Post Divorce 1031 Exchange

7 Replies

Hello BP Community - 

My ex husband and I co-own a rental property (we are on both the title and the note) in San Diego. We are about to put that property on the market and split the proceeds. My questions are ... 

1. Do I qualify for a 1031 exchange? Some of my research led me to believe that perhaps the joint purchase by a married couple (tax entity A) would disqualify me from the exchange, because the new purchase would be solely in my name (potentially tax entity B).

2. How is the amount of the exchange determined? Is it based on the half the sale amount or based on how we divide the proceeds (if we are not doing a 50/50 split).

3. Do the 1031 exchange rules allow me to co-invest on a new property with another person?

4. Based on my research, it seems like I can purchase a new property as long as it's equal or greater value. Is there a rule on how much greater? Is seems like it's allowable to exchange a residential investment for a commercial property or a land investment. Is that correct?

Thanks for your patience with all the questions! There's a lot of contradictory information out there.  

@Brook Young Your divorce decree will be the overriding document that defines the % split.  Using that court decree you will sell and you can do a 1031 exchange on your portion.  You're responsibilities to defer all tax will be for you to purchase at least as much as your net sale (your allocation %) and use all of the proceeds in the purchase (again the portion allocated to you).  There is no maximum value.  You can purchase with anyone else as long as you are taking title yourself to that much real estate.

Your soon to  be ex may also exchange his portion independently.  Or he may take the cash and assume the tax liability for his sale.

Hey @Brook Young

Great question!

You’ll definitely want to consult your attorney and qualified tax professional before taking action. That said, here is how I understand the situation:

1 Most likely. (https://www.cpec1031.com/blog/1031-exchanges-for-divorcing-couples)

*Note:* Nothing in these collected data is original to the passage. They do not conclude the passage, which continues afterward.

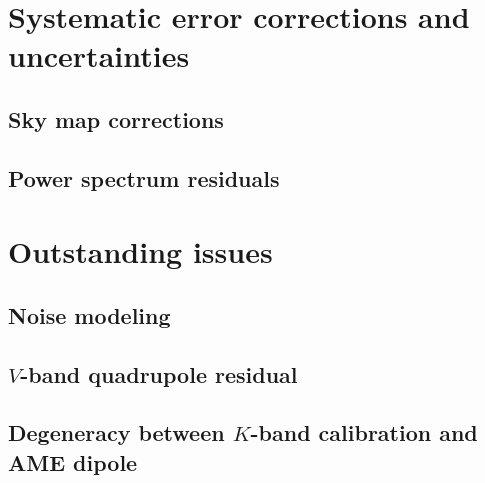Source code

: \documentclass[twocolumn]{../../common/aa}
\begin{document}
\section{Systematic error corrections and uncertainties}
\label{sec:systematics}

\subsection{Sky map corrections}



\subsection{Power spectrum residuals}


















\section{Outstanding issues}
\label{sec:issues}


\subsection{Noise modeling}
\label{sec:noisemodel}


\subsection{$V$-band quadrupole residual}
\label{sec:quadres}


\subsection{Degeneracy between $K$-band calibration and AME dipole}
\label{sec:ame_Kband}
\end{document}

2. I believe it is based off the % ownership awarded to you in the divorce

3. It is my understanding that you CAN exchange from sole ownership to a fractional interest, but there are rather stringent regulations (https://jordanramis.com/resources/articles/§1031-e...)

4. Basically, the IRS wants to ensure that you invest an equal or greater amount of EQUITY AND RELIEVED DEBT in the replacement property. So, for example, if your interest in the property equates to $100k equity and $250k loan, you must invest at least $350k in the new property. Additional paid in equity can take the place of debt, but not vica-versa

I am hoping that helps. 

I would be more than happy to provide any additional assistance you need, so please don’t hesitate to reach out! 

Kevin

@Brook Young if you use a special type of trust, you can probably avoid this complexity.  It is done through an estate planning firm.  No 1031 timelines and it is possible to defer all tax indefinitely, depending on what you do with the funds.

@Dave Foster
Originally posted by @Kevin Fox :

Hey @Brook Young

4. Basically, the IRS wants to ensure that you invest an equal or greater amount of EQUITY AND RELIEVED DEBT in the replacement property. So, for example, if your interest in the property equates to $100k equity and $250k loan, you must invest at least $350k in the new property. Additional paid in equity can take the place of debt, but not vica-versa

Dave,

Is it correct you can exchange paid in capital for debt?  I do not understand the 1031 rules to state that.  Please clarify.


Mark

@Mark Creason , This things not a 1031.  It involves an installment sale without a 1031.  And then a loan secured by the owner carry note.  

@Mark Creason , Just realized I hadn't answered your question.  I was referencing the immediately previous post.

Two requirements to fully defer all tax - Purchase at least as much as your net sale and use all of the proceeds.

If you use all the proceeds and add some of your own cash to it you can still purchase at  least as much as you sold.  So adding your own capital to reduce debt is fine.

However, if you take out more debt in an equal purchase then that automatically means that you are not spending all of your proceeds.  So you have a boot issue.

I find it easier to simply think about buying as much as I sold and using all of my proceeds to do it.